Home›Expertise›RAGS to Riches›OCR for scanned documents

OCR for scanned documents

📖 5 min readUpdated 2026-04-18

Scanned documents are a fact of life in enterprise RAG, legal contracts, old manuals, medical records, government filings. Optical Character Recognition (OCR) is the bridge from pixels to text. It's imperfect, it's slow, and the quality differences between tools are enormous. Here's how I handle it.

Detecting what needs OCR

First move: detect whether a document has a usable text layer before running OCR. Running OCR on a clean digital PDF is expensive, slow, and often produces worse text than the embedded text layer.

Heuristics:

Try text extraction first. If you get less than 100 characters per page, suspect scanned.
Check if PDF has a text layer (PyMuPDF's get_text with "text" mode returns empty for pure images)
If the PDF was generated from Word/LaTeX, text layer is present. If it's a scan, it isn't.

OCR tools

Tesseract

The open-source baseline. Decades of development. Good on clean printed text, weak on complex layouts, handwriting, and poor scans. Free. Run in Docker to avoid install pain.

AWS Textract

Solid general-purpose OCR with structured output (tables, forms, key-value pairs). Charges per page. Production-ready. My default for English-language enterprise documents.

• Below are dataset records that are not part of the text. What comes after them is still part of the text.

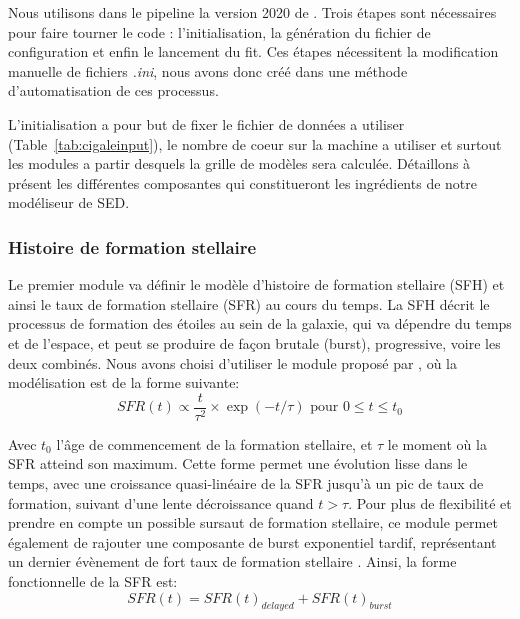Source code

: \documentclass[../main/main.tex]{subfiles}
\begin{document}
Nous utilisons dans le pipeline \hypergal la version 2020 de \cigale. Trois étapes sont nécessaires pour faire tourner le code : l'initialisation, la génération du fichier de configuration et enfin le lancement du fit. Ces étapes nécessitent la modification manuelle de fichiers \textit{.ini}, nous avons donc créé dans \hypergal une méthode d'automatisation de ces processus.

L'initialisation a pour but de fixer le fichier de données a utiliser (Table~\ref{tab:cigaleinput}), le nombre de coeur sur la machine a utiliser et surtout les modules a partir desquels la grille de modèles sera calculée. Détaillons à présent les différentes composantes qui constitueront les ingrédients de notre modéliseur de SED.

\subsubsection{Histoire de formation stellaire}

Le premier module va définir le modèle d'histoire de formation stellaire (SFH) et ainsi le taux de formation stellaire (SFR) au cours du temps. La SFH décrit le processus de formation des étoiles au sein de la galaxie, qui va dépendre du temps et de l'espace,  et peut se produire de façon brutale (burst), progressive, voire les deux combinés. Nous avons choisi d'utiliser le module \textbf{} proposé par \cigale, où la modélisation est de la forme suivante:
\begin{equation}
  \label{eq:sfhdelayed}
  SFR(t)\propto \frac{t}{\tau^2}\times\exp(-t/\tau) \text{ pour $0\le t\le t_0$}
\end{equation}

Avec $t_0$ l'âge de commencement de la formation stellaire, et $\tau$ le moment où la SFR atteind son maximum. Cette forme permet une évolution lisse dans le temps, avec une croissance quasi-linéaire de la SFR jusqu'à un pic de taux de formation, suivant d'une lente décroissance quand $t>\tau$.
Pour plus de flexibilité et prendre en compte un possible sursaut de formation stellaire, ce module permet également de rajouter une composante de burst exponentiel tardif, représentant un dernier évènement de fort taux de formation stellaire \citep{Malek2018}.
Ainsi, la forme fonctionnelle de la SFR est:
\begin{equation}
  \label{eq:sfhdelayedburst}
  SFR(t) = SFR(t)_{delayed} + SFR(t)_{burst}
\end{equation}
\end{document}
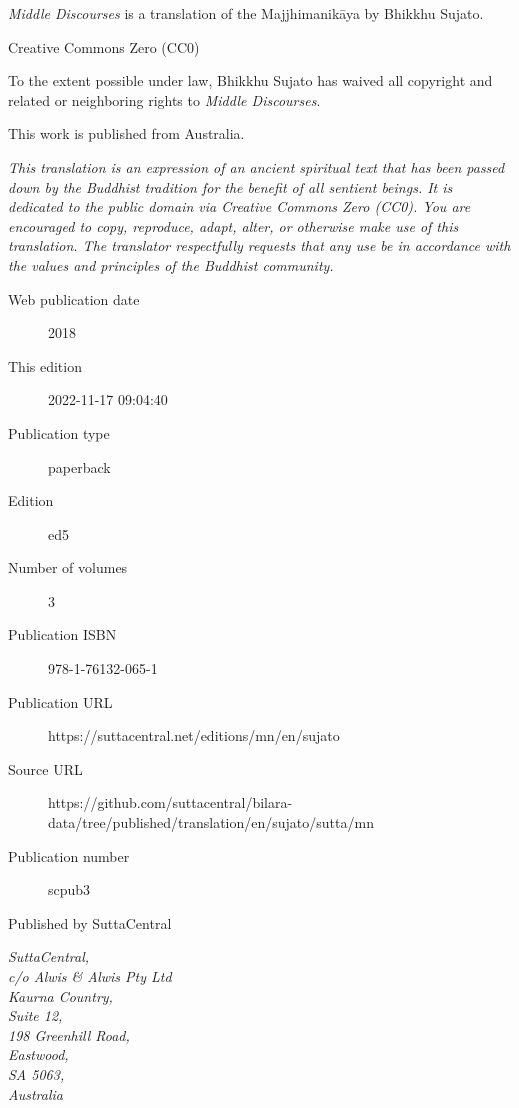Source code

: \documentclass[12pt,openany]{book}%
\begin{document}
\begin{footnotesize}

\textit{Middle Discourses} is a translation of the Majjhimanikāya by Bhikkhu Sujato.

\medskip

Creative Commons Zero (CC0)

To the extent possible under law, Bhikkhu Sujato has waived all copyright and related or neighboring rights to \textit{Middle Discourses}.

\medskip

This work is published from Australia.

\begin{center}
\textit{This translation is an expression of an ancient spiritual text that has been passed down by the Buddhist tradition for the benefit of all sentient beings. It is dedicated to the public domain via Creative Commons Zero (CC0). You are encouraged to copy, reproduce, adapt, alter, or otherwise make use of this translation. The translator respectfully requests that any use be in accordance with the values and principles of the Buddhist community.}
\end{center}

\medskip

\begin{description}
    \item[Web publication date] 2018
    \item[This edition] 2022-11-17 09:04:40
    \item[Publication type] paperback
    \item[Edition] ed5
    \item[Number of volumes] 3
    \item[Publication ISBN] 978-1-76132-065-1
    \item[Publication URL] https://suttacentral.net/editions/mn/en/sujato
    \item[Source URL] https://github.com/suttacentral/bilara-data/tree/published/translation/en/sujato/sutta/mn
    \item[Publication number] scpub3
\end{description}

\medskip

Published by SuttaCentral

\medskip

\textit{SuttaCentral,\\
c/o Alwis \& Alwis Pty Ltd\\
Kaurna Country,\\
Suite 12,\\
198 Greenhill Road,\\
Eastwood,\\
SA 5063,\\
Australia}

\end{footnotesize}
\end{document}
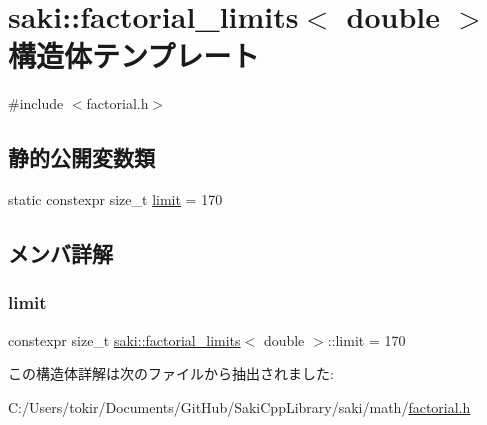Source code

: \hypertarget{structsaki_1_1factorial__limits_3_01double_01_4}{}\section{saki\+:\+:factorial\+\_\+limits$<$ double $>$ 構造体テンプレート}
\label{structsaki_1_1factorial__limits_3_01double_01_4}


{\ttfamily \#include $<$factorial.\+h$>$}

\subsection*{静的公開変数類}
\begin{DoxyCompactItemize}
\item 
static constexpr size\+\_\+t \mbox{\hyperlink{structsaki_1_1factorial__limits_3_01double_01_4_af03e8d2f84c7a96e4685c2db93541b04}{limit}} = 170
\end{DoxyCompactItemize}


\subsection{メンバ詳解}
\mbox{\label{structsaki_1_1factorial__limits_3_01double_01_4_af03e8d2f84c7a96e4685c2db93541b04}} 
\subsubsection{\texorpdfstring{limit}{limit}}
{\footnotesize\ttfamily constexpr size\+\_\+t \mbox{\hyperlink{structsaki_1_1factorial__limits}{saki\+::factorial\+\_\+limits}}$<$ double $>$\+::limit = 170\hspace{0.3cm}{\ttfamily [static]}}



この構造体詳解は次のファイルから抽出されました\+:\begin{DoxyCompactItemize}
\item 
C\+:/\+Users/tokir/\+Documents/\+Git\+Hub/\+Saki\+Cpp\+Library/saki/math/\mbox{\hyperlink{factorial_8h}{factorial.\+h}}\end{DoxyCompactItemize}
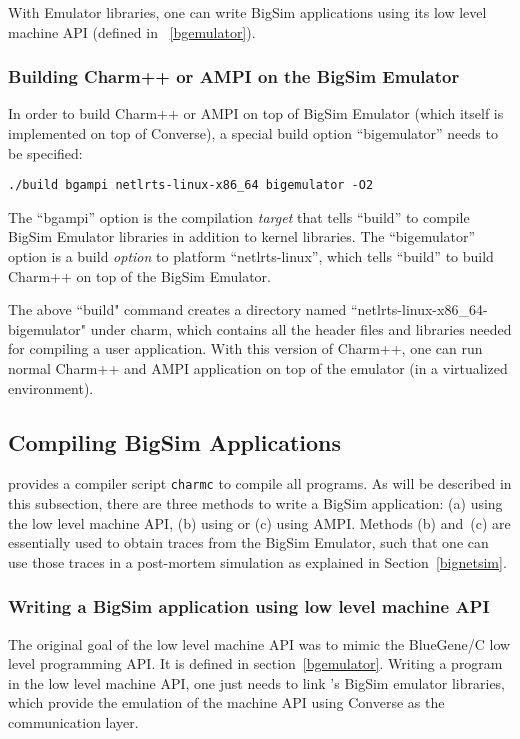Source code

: With Emulator libraries, one can write BigSim applications using its
low level machine API (defined in ~\ref{bgemulator}).

\subsubsection{Building Charm++ or AMPI on the BigSim Emulator}

In order to build Charm++ or AMPI on top of BigSim Emulator (which itself is
implemented on top of Converse), a special build option ``bigemulator'' needs
to be specified:
\begin{verbatim}
./build bgampi netlrts-linux-x86_64 bigemulator -O2
\end{verbatim}

The ``bgampi'' option is the compilation {\em target} that tells ``build'' to
compile BigSim Emulator libraries in addition to \charmpp{} kernel libraries.
The ``bigemulator'' option is a build {\em option} to platform ``netlrts-linux'',
which tells ``build'' to build Charm++ on top of the BigSim Emulator. 

The above ``build" command creates a directory named
``netlrts-linux-x86\_64-bigemulator" under charm, which contains all the header
files and libraries needed for compiling a user application.
With this version of Charm++, one can run normal Charm++ and AMPI application
on top of the emulator (in a virtualized environment).

\subsection{Compiling BigSim Applications}

\charmpp{} provides a compiler script {\tt charmc} to compile all programs.  As
will be described in this subsection, there are three methods to write a BigSim
application: (a) using the low level machine API, (b) using \charmpp{} or (c)
using AMPI. Methods (b) and~(c) are essentially used to obtain traces from the
BigSim Emulator, such that one can use those traces in a post-mortem simulation
as explained in Section~\ref{bignetsim}.

\subsubsection{Writing a BigSim application using low level machine API}
The original goal of the low level machine API was to mimic the BlueGene/C low
level programming API. It is defined in section~\ref{bgemulator}. Writing a
program in the low level machine API, one just needs to link \charmpp{}'s
BigSim emulator libraries, which provide the emulation of the machine API using
Converse as the communication layer.

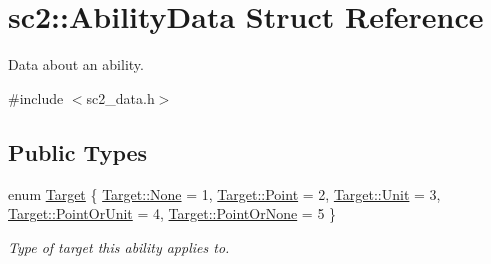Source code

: \hypertarget{structsc2_1_1_ability_data}{}\section{sc2\+:\+:Ability\+Data Struct Reference}
\label{structsc2_1_1_ability_data}


Data about an ability.  




{\ttfamily \#include $<$sc2\+\_\+data.\+h$>$}

\subsection*{Public Types}
\begin{DoxyCompactItemize}
\item 
enum \hyperlink{structsc2_1_1_ability_data_a15aaa20bd058eeb35728e2eeff6518f6}{Target} \{ \newline
\hyperlink{structsc2_1_1_ability_data_a15aaa20bd058eeb35728e2eeff6518f6a6adf97f83acf6453d4a6a4b1070f3754}{Target\+::\+None} = 1, 
\hyperlink{structsc2_1_1_ability_data_a15aaa20bd058eeb35728e2eeff6518f6a2a3cd5946cfd317eb99c3d32e35e2d4c}{Target\+::\+Point} = 2, 
\hyperlink{structsc2_1_1_ability_data_a15aaa20bd058eeb35728e2eeff6518f6a19c562a36aeb455d09534f93b4f5236f}{Target\+::\+Unit} = 3, 
\hyperlink{structsc2_1_1_ability_data_a15aaa20bd058eeb35728e2eeff6518f6a6f98194de114e80cc9a4b2a36f81a073}{Target\+::\+Point\+Or\+Unit} = 4, 
\newline
\hyperlink{structsc2_1_1_ability_data_a15aaa20bd058eeb35728e2eeff6518f6a40d15a87a5c57aab72d805030ad20ce4}{Target\+::\+Point\+Or\+None} = 5
 \}\begin{DoxyCompactList}\small\item\em Type of target this ability applies to. \end{DoxyCompactList}
\end{DoxyCompactItemize}
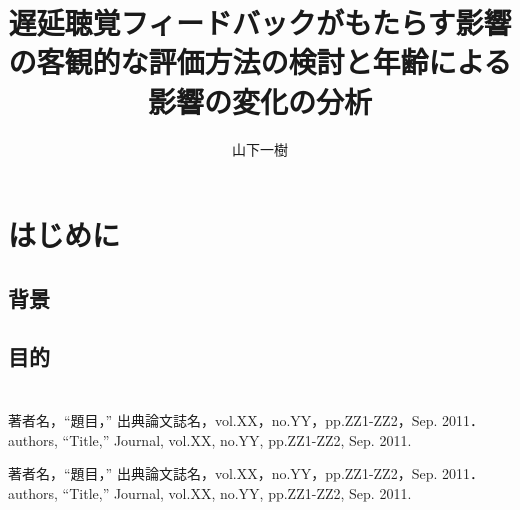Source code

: \documentclass[twocolumn]{jsarticle}
\title{遅延聴覚フィードバックがもたらす影響の客観的な評価方法の検討と年齢による影響の変化の分析}
\author{山下\hspace{1zw}一樹}
\begin{document}
\maketitle

\section{はじめに}
\subsection{背景}

\subsection{目的}

\section{}
\begin{thebibliography}{99}
	著者名，``題目，\<'' 出典論文誌名，vol.XX，no.YY，pp.ZZ1-ZZ2，Sep. 2011．
	authors, ``Title,'' Journal, vol.XX, no.YY, pp.ZZ1-ZZ2, Sep. 2011.
\end{thebibliography}

\begin{thepublished}{99}
	著者名，``題目，\<'' 出典論文誌名，vol.XX，no.YY，pp.ZZ1-ZZ2，Sep. 2011．
	authors, ``Title,'' Journal, vol.XX, no.YY, pp.ZZ1-ZZ2, Sep. 2011.
\end{thepublished}
\end{document}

Azure Document Intelligence

Comparable to Textract. Slightly better on forms and pre-built document types (invoices, receipts, IDs). Charges per page.

Google Cloud Vision / Document AI

Strong on handwritten text and non-English languages. Per-page pricing.

GPT-4V / Claude / Gemini (LLM vision)

Highest quality on difficult documents: poor scans, unusual layouts, handwritten annotations, mixed-language content. Slowest and most expensive. Handles layout-aware extraction better than any dedicated OCR tool. My go-to for high-value, low-volume use cases.

EasyOCR, PaddleOCR

Open-source alternatives to Tesseract with better multilingual support. Useful when cost matters and Tesseract isn't cutting it.

Mistral OCR / Marker / Nougat

Newer specialized models for academic papers, scientific documents, and math. Marker and Nougat are particularly strong on technical content.

The quality tiers

Tier 1 (freebie): Tesseract on clean English print. 95%+ accuracy. Good for most scanned business documents.
Tier 2 (commercial): Textract / Azure DI. 98%+ on clean, handles layouts well.
Tier 3 (LLM vision): Claude / GPT-4V / Gemini. 99%+ on most content. Handles tables, diagrams, multi-column layouts with context-aware correction.

The specific gotchas

Low-quality scans

Pre-process: deskew, denoise, binarize, increase DPI (300+ for OCR). OpenCV or PIL can do all of this in ten lines. Worth it before any OCR pass.

Mixed languages

Some OCR tools auto-detect language, others need it specified. Test your pipeline against multilingual samples early.

Tables in scans

Most general OCR returns tables as space-separated text streams that destroy structure. Use a table-aware OCR (Textract, Azure DI) or pass the table region to a vision model for structured extraction.

Handwriting

Tesseract: poor. Textract: okay. Azure DI: good. Vision LLMs: best. If your corpus has significant handwriting, pay for the good tool.

Rotated pages

Scans often include pages rotated 90° or 180°. Most OCR tools handle this, but not all. Test.

Multi-column layouts after OCR

OCR output may have correct characters but wrong reading order. Same problem as born-digital PDFs. Most commercial tools handle this; Tesseract often doesn't.

Cost engineering

OCR is the most expensive step in most ingestion pipelines. Strategies:

Tier routing: detect document quality, send clean docs to Tesseract, difficult ones to commercial OCR, only the hardest to vision LLMs.
Cache results by document hash. Never re-OCR the same document.
Only OCR pages with actual content (skip blank or nearly-blank pages).
Deduplicate the corpus before OCR: if you have 50 copies of the same contract, OCR it once.

OCR is not the end

After OCR, run a cleanup pass:

Remove page numbers, headers, footers
Rejoin words split across lines by hyphens
Normalize whitespace and fix common OCR errors ("rn" → "m", "0" → "O" depending on context)
For LLM-based post-processing: run chunks through a fast model with a prompt to correct OCR artifacts while preserving factual content

Garbage-in still compounds. OCR'd text quality bounds retrieval quality.

What to do with this

Detect text layer first; don't OCR docs that don't need it.
Tier-route by document quality: cheap OCR for easy, expensive for hard.
Always run a post-OCR cleanup pass before embedding.